The New York metropolitan area has the busiest airport system in the United States and the second-busiest in the world after London. It is the country's most frequently used port of entry and departure for international flights.

The metro area has three major airports: John F. Kennedy International Airport (JFK), LaGuardia Airport (LGA), and Newark Liberty International Airport (EWR), all operated since 1947 by the Port Authority of New York and New Jersey. In 2024, they were used by more than 146.1 million passengers. With 142.7 million passengers, 2025 was the third busiest year, just behind 2023 (143.8 million passengers). Until October 2022, the three shared the International Air Transport Association airport code (IATA code) "NYC"; Newark only uses EWR as of the change. JFK and Newark are connected to regional rail systems by AirTrain JFK and AirTrain Newark respectively.

The class B airspace used by the three airports is extremely congested. The Federal Aviation Administration (FAA) limits the number of flights per hour but they rank among the top five airports in the United States for delays.

The area also includes several satellite or reliever airports that provide commercial air carrier service on a much smaller scale as well as numerous general aviation airports, heliports, and seaplane bases.

==History==
Teterboro Airport is the oldest operating airport in the New York metropolitan area. Walter C. Teter (1863–1929) acquired the property in 1917.
While other localities had municipal airports, New York City itself had a multitude of private airfields, and thus did not see the need for a municipal airport until the late 1920s. Flushing Airport opened in 1927, quickly becoming the city's busiest airport; it closed in 1984. Newark Liberty International Airport opened in 1928. It was followed in 1930 by Floyd Bennett Field: New York City's first municipal airport, built largely to serve the growth of commercial aviation after World War I. LaGuardia Airport was opened in 1939, and Floyd Bennett Field was closed for general aviation two years later. John F. Kennedy International Airport opened as Idlewild Airport in 1948.

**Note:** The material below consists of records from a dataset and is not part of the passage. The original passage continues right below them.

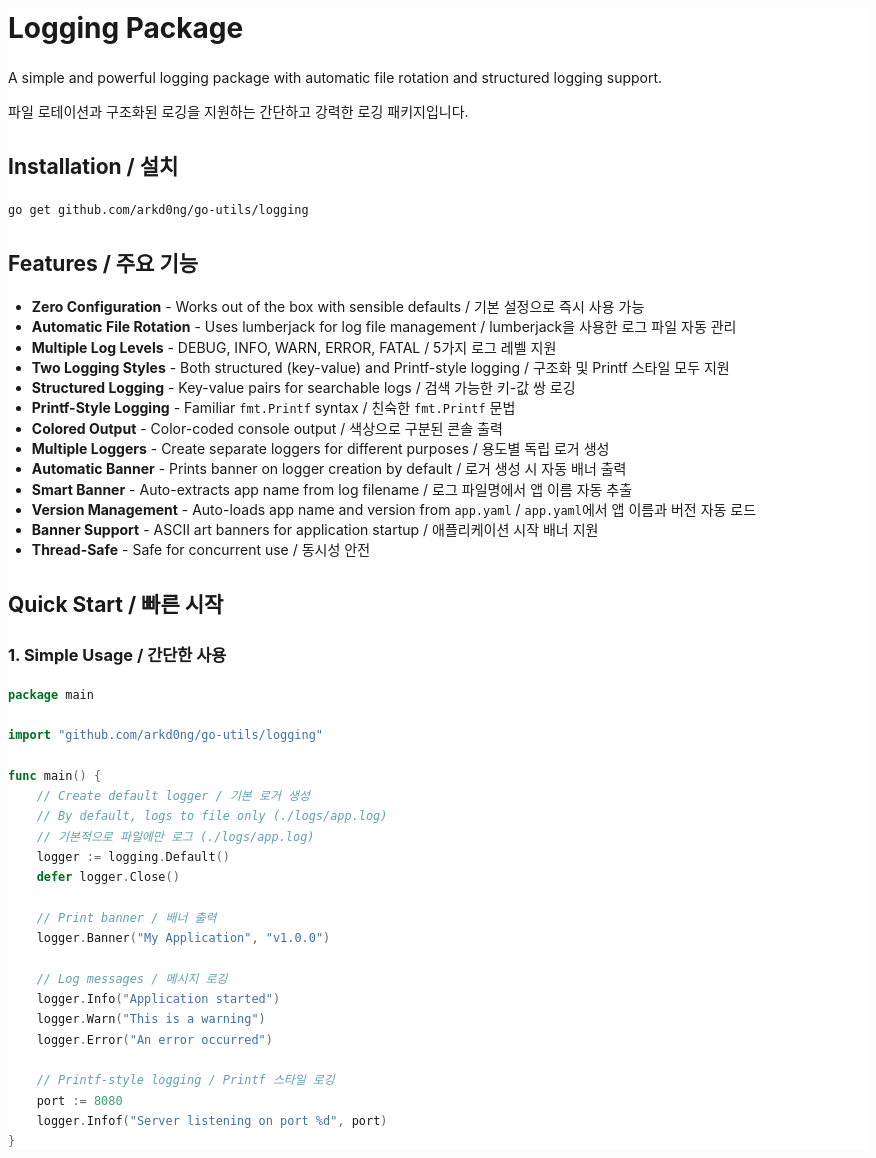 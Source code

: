 # Logging Package

A simple and powerful logging package with automatic file rotation and structured logging support.

파일 로테이션과 구조화된 로깅을 지원하는 간단하고 강력한 로깅 패키지입니다.

## Installation / 설치

```bash
go get github.com/arkd0ng/go-utils/logging
```

## Features / 주요 기능

- **Zero Configuration** - Works out of the box with sensible defaults / 기본 설정으로 즉시 사용 가능
- **Automatic File Rotation** - Uses lumberjack for log file management / lumberjack을 사용한 로그 파일 자동 관리
- **Multiple Log Levels** - DEBUG, INFO, WARN, ERROR, FATAL / 5가지 로그 레벨 지원
- **Two Logging Styles** - Both structured (key-value) and Printf-style logging / 구조화 및 Printf 스타일 모두 지원
- **Structured Logging** - Key-value pairs for searchable logs / 검색 가능한 키-값 쌍 로깅
- **Printf-Style Logging** - Familiar `fmt.Printf` syntax / 친숙한 `fmt.Printf` 문법
- **Colored Output** - Color-coded console output / 색상으로 구분된 콘솔 출력
- **Multiple Loggers** - Create separate loggers for different purposes / 용도별 독립 로거 생성
- **Automatic Banner** - Prints banner on logger creation by default / 로거 생성 시 자동 배너 출력
- **Smart Banner** - Auto-extracts app name from log filename / 로그 파일명에서 앱 이름 자동 추출
- **Version Management** - Auto-loads app name and version from `app.yaml` / `app.yaml`에서 앱 이름과 버전 자동 로드
- **Banner Support** - ASCII art banners for application startup / 애플리케이션 시작 배너 지원
- **Thread-Safe** - Safe for concurrent use / 동시성 안전

## Quick Start / 빠른 시작

### 1. Simple Usage / 간단한 사용

```go
package main

import "github.com/arkd0ng/go-utils/logging"

func main() {
    // Create default logger / 기본 로거 생성
    // By default, logs to file only (./logs/app.log)
    // 기본적으로 파일에만 로그 (./logs/app.log)
    logger := logging.Default()
    defer logger.Close()

    // Print banner / 배너 출력
    logger.Banner("My Application", "v1.0.0")

    // Log messages / 메시지 로깅
    logger.Info("Application started")
    logger.Warn("This is a warning")
    logger.Error("An error occurred")

    // Printf-style logging / Printf 스타일 로깅
    port := 8080
    logger.Infof("Server listening on port %d", port)
}
```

From the 1940s through the 1970s, many airlines provided ticketing, baggage, and airport ground transportation services at remote terminals located in Manhattan. The need for remote terminals arose because at that time airlines were competing with traditional forms of transportation (e.g., railroads) that operated between city centers and there were limitations in passenger processing capacity and parking supply at airports. The 42nd Street Airlines Terminal opened in 1941 on Park Avenue across from Grand Central Terminal. Traffic congestion on streets in the area of the 42nd Street Airlines Terminal led to the opening of the East Side Airlines Terminal in 1953 to provide service to Idlewild and La Guardia airports from its location near the entrance to the Queens–Midtown Tunnel and the opening of the West Side Airlines Terminal in 1955 to provide service to Newark Airport from its location near the entrance to the Lincoln Tunnel. After the opening of these new remote terminals the 42nd Street Airlines Terminal was renamed the Airlines Building and became a ticketing-only facility. By the early 1970s, there was less need for remote terminals because most airlines had acquired better ticketing and baggage handling facilities at the airports and more air passengers were traveling to or from the suburbs rather than having trip origins or destinations in Manhattan. The West Side Airlines Terminal closed in 1972, the Airlines Building was demolished in 1978, and the East Side Airlines Terminal closed in 1984.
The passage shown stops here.